L’horreur est plus douce dans La ronde de nuit, dont les nouvelles sont unies par un cadre commun, un institut de recherche où l’on conserve des objets paranormaux. La cruauté n’est pas absente : un homme tue sa maîtresse qui veut le quitter, les moutons de l’école vétérinaire sont pleins de plaies, mais on peut vivre tant qu’on ne défie pas l’étrangeté du monde. Quand son travail « consiste à parcourir des couloirs qui existent ou n’existent pas », « il faut faire comme si de rien n’était », sinon « ces choses finissent par naître pour de bon et à [vous] suivre partout ». Lorsqu’elles le font, il ne faut pas se formaliser si l’on doit discuter avec un chat au cou traversé d’un clou ou relayer les prédictions d’un mouton mort.

Ce monde comme dans la pénombre est éclairé par l’humour pince-sans-rire de la narration, et par des animaux qui posent sur les humains un regard souvent plus tendre que celui de leurs semblables. Ou qui, instruments de la justice, les vengent.

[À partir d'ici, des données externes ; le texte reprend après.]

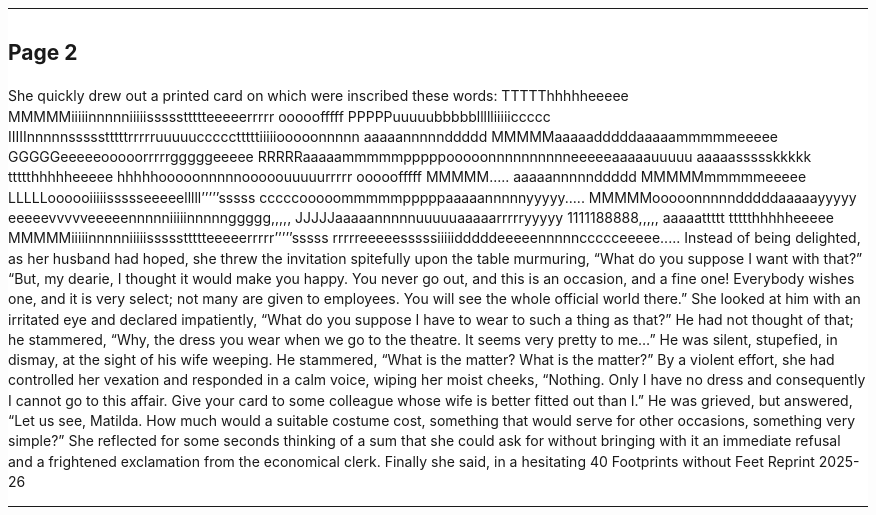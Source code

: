 
---

## Page 2

She quickly drew out a printed card on which were inscribed
these words:
TTTTThhhhheeeee MMMMMiiiiinnnnniiiiisssssttttteeeeerrrrr ooooofffff PPPPPuuuuubbbbbllllliiiiiccccc IIIIInnnnnssssstttttrrrrruuuuuccccctttttiiiiiooooonnnnn
aaaaannnnnddddd
MMMMMaaaaadddddaaaaammmmmeeeee GGGGGeeeeeooooorrrrrgggggeeeee RRRRRaaaaammmmmpppppooooonnnnnnnnnneeeeeaaaaauuuuu
aaaaassssskkkkk ttttthhhhheeeee hhhhhooooonnnnnooooouuuuurrrrr ooooofffff MMMMM..... aaaaannnnnddddd MMMMMmmmmmeeeee LLLLLoooooiiiiissssseeeeelllll’’’’’sssss cccccooooommmmmpppppaaaaannnnnyyyyy..... MMMMMooooonnnnndddddaaaaayyyyy
eeeeevvvvveeeeennnnniiiiinnnnnggggg,,,,, JJJJJaaaaannnnnuuuuuaaaaarrrrryyyyy 1111188888,,,,, aaaaattttt ttttthhhhheeeee MMMMMiiiiinnnnniiiiisssssttttteeeeerrrrr’’’’’sssss rrrrreeeeesssssiiiiidddddeeeeennnnnccccceeeee.....
Instead of being delighted, as her husband had hoped, she threw
the invitation spitefully upon the table murmuring, “What do you
suppose I want with that?”
“But, my dearie, I thought
it would make you happy. You
never go out, and this is an
occasion, and a fine one!
Everybody wishes one, and it
is very select; not many are
given to employees. You will see
the whole official world there.”
She looked at him with an
irritated eye and declared
impatiently, “What do you
suppose I have to wear to such
a thing as that?”
He had not thought of that;
he stammered, “Why, the dress
you wear when we go to the
theatre. It seems very pretty to
me…” He was silent, stupefied, in dismay, at the sight of his wife
weeping. He stammered, “What is the matter? What is the matter?”
By a violent effort, she had controlled her vexation and responded
in a calm voice, wiping her moist cheeks, “Nothing. Only I have no
dress and consequently I cannot go to this affair. Give your card to
some colleague whose wife is better fitted out than I.”
He was grieved, but answered, “Let us see, Matilda. How much
would a suitable costume cost, something that would serve for other
occasions, something very simple?”
She reflected for some seconds thinking of a sum that she could
ask for without bringing with it an immediate refusal and a frightened
exclamation from the economical clerk. Finally she said, in a hesitating
40 Footprints without Feet
Reprint 2025-26

---
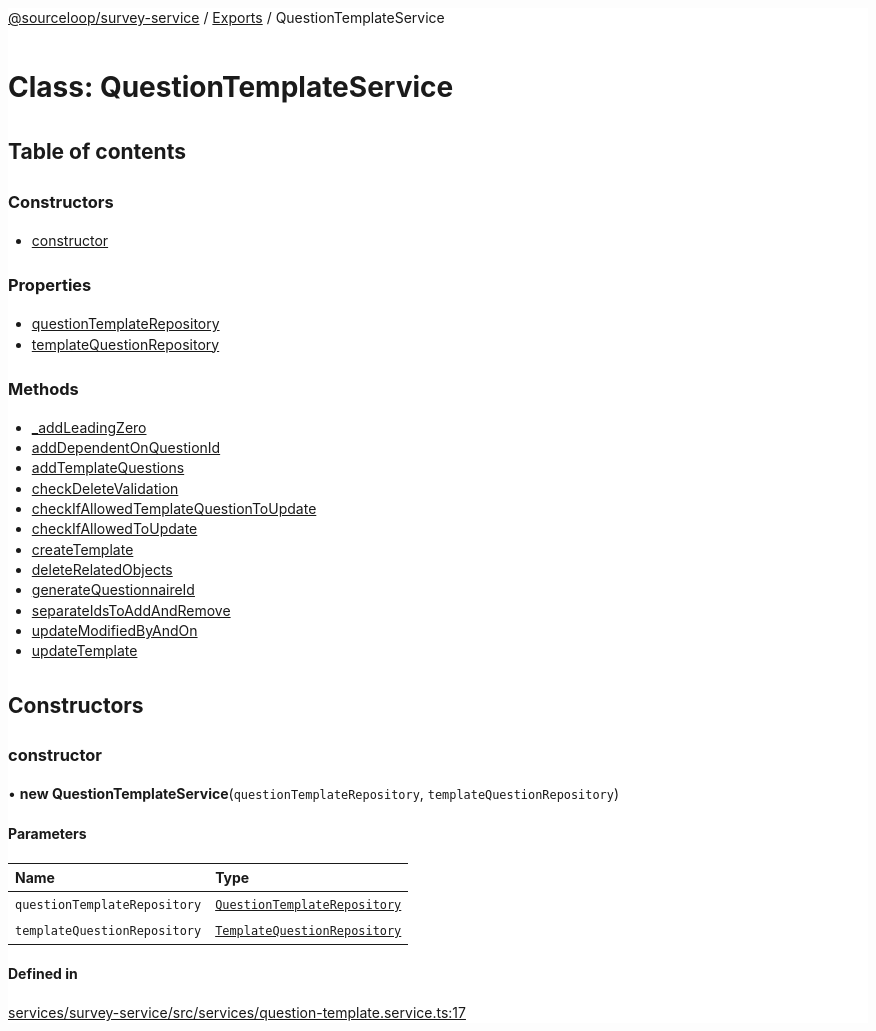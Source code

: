 [@sourceloop/survey-service](../README.md) / [Exports](../modules.md) / QuestionTemplateService

# Class: QuestionTemplateService

## Table of contents

### Constructors

- [constructor](QuestionTemplateService.md#constructor)

### Properties

- [questionTemplateRepository](QuestionTemplateService.md#questiontemplaterepository)
- [templateQuestionRepository](QuestionTemplateService.md#templatequestionrepository)

### Methods

- [\_addLeadingZero](QuestionTemplateService.md#_addleadingzero)
- [addDependentOnQuestionId](QuestionTemplateService.md#adddependentonquestionid)
- [addTemplateQuestions](QuestionTemplateService.md#addtemplatequestions)
- [checkDeleteValidation](QuestionTemplateService.md#checkdeletevalidation)
- [checkIfAllowedTemplateQuestionToUpdate](QuestionTemplateService.md#checkifallowedtemplatequestiontoupdate)
- [checkIfAllowedToUpdate](QuestionTemplateService.md#checkifallowedtoupdate)
- [createTemplate](QuestionTemplateService.md#createtemplate)
- [deleteRelatedObjects](QuestionTemplateService.md#deleterelatedobjects)
- [generateQuestionnaireId](QuestionTemplateService.md#generatequestionnaireid)
- [separateIdsToAddAndRemove](QuestionTemplateService.md#separateidstoaddandremove)
- [updateModifiedByAndOn](QuestionTemplateService.md#updatemodifiedbyandon)
- [updateTemplate](QuestionTemplateService.md#updatetemplate)

## Constructors

### constructor

• **new QuestionTemplateService**(`questionTemplateRepository`, `templateQuestionRepository`)

#### Parameters

| Name | Type |
| :------ | :------ |
| `questionTemplateRepository` | [`QuestionTemplateRepository`](QuestionTemplateRepository.md) |
| `templateQuestionRepository` | [`TemplateQuestionRepository`](TemplateQuestionRepository.md) |

#### Defined in

[services/survey-service/src/services/question-template.service.ts:17](https://github.com/sourcefuse/loopback4-microservice-catalog/blob/93a7f917/services/survey-service/src/services/question-template.service.ts#L17)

Comme l’afrofuturisme américain d’Octavia Butler et P. Djéli Clark, celui caribéen de Michael Roch, l’africanofuturisme de Nnedi Okorafor ou Tade Thompson, les fictions de l’imaginaire asiatiques décentrent et renouvellent notre regard, dessinent une réalité complexe et multidimensionnelle, là où les forces du Mal contemporaines cherchent à le simplifier et à le restreindre.